RECORD SET:

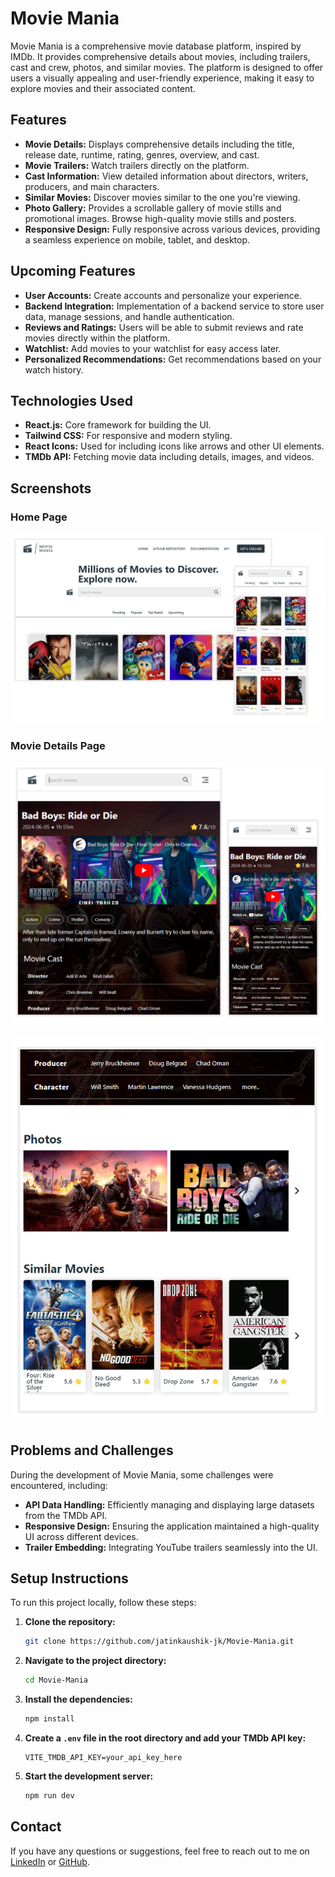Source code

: # Movie Mania

Movie Mania is a comprehensive movie database platform, inspired by IMDb. It provides comprehensive details about movies, including trailers, cast and crew, photos, and similar movies. The platform is designed to offer users a visually appealing and user-friendly experience, making it easy to explore movies and their associated content.

## Features

- **Movie Details:** Displays comprehensive details including the title, release date, runtime, rating, genres, overview, and cast.
- **Movie Trailers:** Watch trailers directly on the platform.
- **Cast Information:** View detailed information about directors, writers, producers, and main characters.
- **Similar Movies:** Discover movies similar to the one you're viewing.
- **Photo Gallery:** Provides a scrollable gallery of movie stills and promotional images. Browse high-quality movie stills and posters.
- **Responsive Design:** Fully responsive across various devices, providing a seamless experience on mobile, tablet, and desktop.

## Upcoming Features

- **User Accounts:** Create accounts and personalize your experience.
- **Backend Integration:** Implementation of a backend service to store user data, manage sessions, and handle authentication.
- **Reviews and Ratings:** Users will be able to submit reviews and rate movies directly within the platform.
- **Watchlist:** Add movies to your watchlist for easy access later.
- **Personalized Recommendations:** Get recommendations based on your watch history.

## Technologies Used

- **React.js:** Core framework for building the UI.
- **Tailwind CSS:** For responsive and modern styling.
- **React Icons:** Used for including icons like arrows and other UI elements.
- **TMDb API:** Fetching movie data including details, images, and videos.

## Screenshots

### Home Page

![Home Page](./src/assets/homepage.png)

### Movie Details Page

![Movie Details](./src/assets/moviedetails.png)

![Images and more](./src/assets/images&more.png)

## Problems and Challenges

During the development of Movie Mania, some challenges were encountered, including:

- **API Data Handling:** Efficiently managing and displaying large datasets from the TMDb API.
- **Responsive Design:** Ensuring the application maintained a high-quality UI across different devices.
- **Trailer Embedding:** Integrating YouTube trailers seamlessly into the UI.

## Setup Instructions

To run this project locally, follow these steps:

1. **Clone the repository:**

   ```bash
   git clone https://github.com/jatinkaushik-jk/Movie-Mania.git
   ```

2. **Navigate to the project directory:**

   ```bash
   cd Movie-Mania
   ```

3. **Install the dependencies:**

   ```bash
   npm install
   ```

4. **Create a `.env` file in the root directory and add your TMDb API key:**

   ```env
   VITE_TMDB_API_KEY=your_api_key_here
   ```

5. **Start the development server:**
   ```bash
   npm run dev
   ```

## Contact

If you have any questions or suggestions, feel free to reach out to me on [LinkedIn](https://www.linkedin.com/in/jatinkaushik-jk) or [GitHub](https://github.com/jatinkaushik-jk).
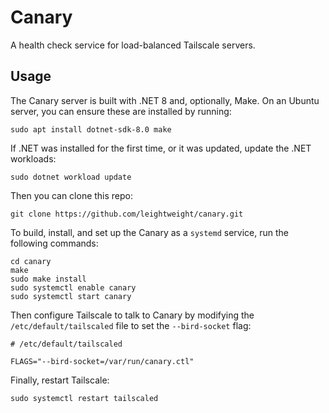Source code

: # Canary

A health check service for load-balanced Tailscale servers.

## Usage

The Canary server is built with .NET 8 and, optionally, Make.
On an Ubuntu server, you can ensure these are installed by running:

```shell
sudo apt install dotnet-sdk-8.0 make
```

If .NET was installed for the first time, or it was updated, update the .NET workloads:

```shell
sudo dotnet workload update
```

Then you can clone this repo:

```shell
git clone https://github.com/leightweight/canary.git
```

To build, install, and set up the Canary as a `systemd` service, run the following commands:

```shell
cd canary
make
sudo make install
sudo systemctl enable canary
sudo systemctl start canary
```

Then configure Tailscale to talk to Canary by modifying the `/etc/default/tailscaled` file to set the `--bird-socket` flag:

```shell
# /etc/default/tailscaled

FLAGS="--bird-socket=/var/run/canary.ctl"
```

Finally, restart Tailscale:

```shell
sudo systemctl restart tailscaled
```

WHAT NEEDS TO BE DONE: Reproduce exactly the section above that begins at the line containing "- **Photo Gallery:**" and ends at the line containing "- **User Accounts:**", leaving out all other lines.

PROBLEM SOLUTION:
- **Photo Gallery:** Provides a scrollable gallery of movie stills and promotional images. Browse high-quality movie stills and posters.
- **Responsive Design:** Fully responsive across various devices, providing a seamless experience on mobile, tablet, and desktop.

## Upcoming Features

- **User Accounts:** Create accounts and personalize your experience.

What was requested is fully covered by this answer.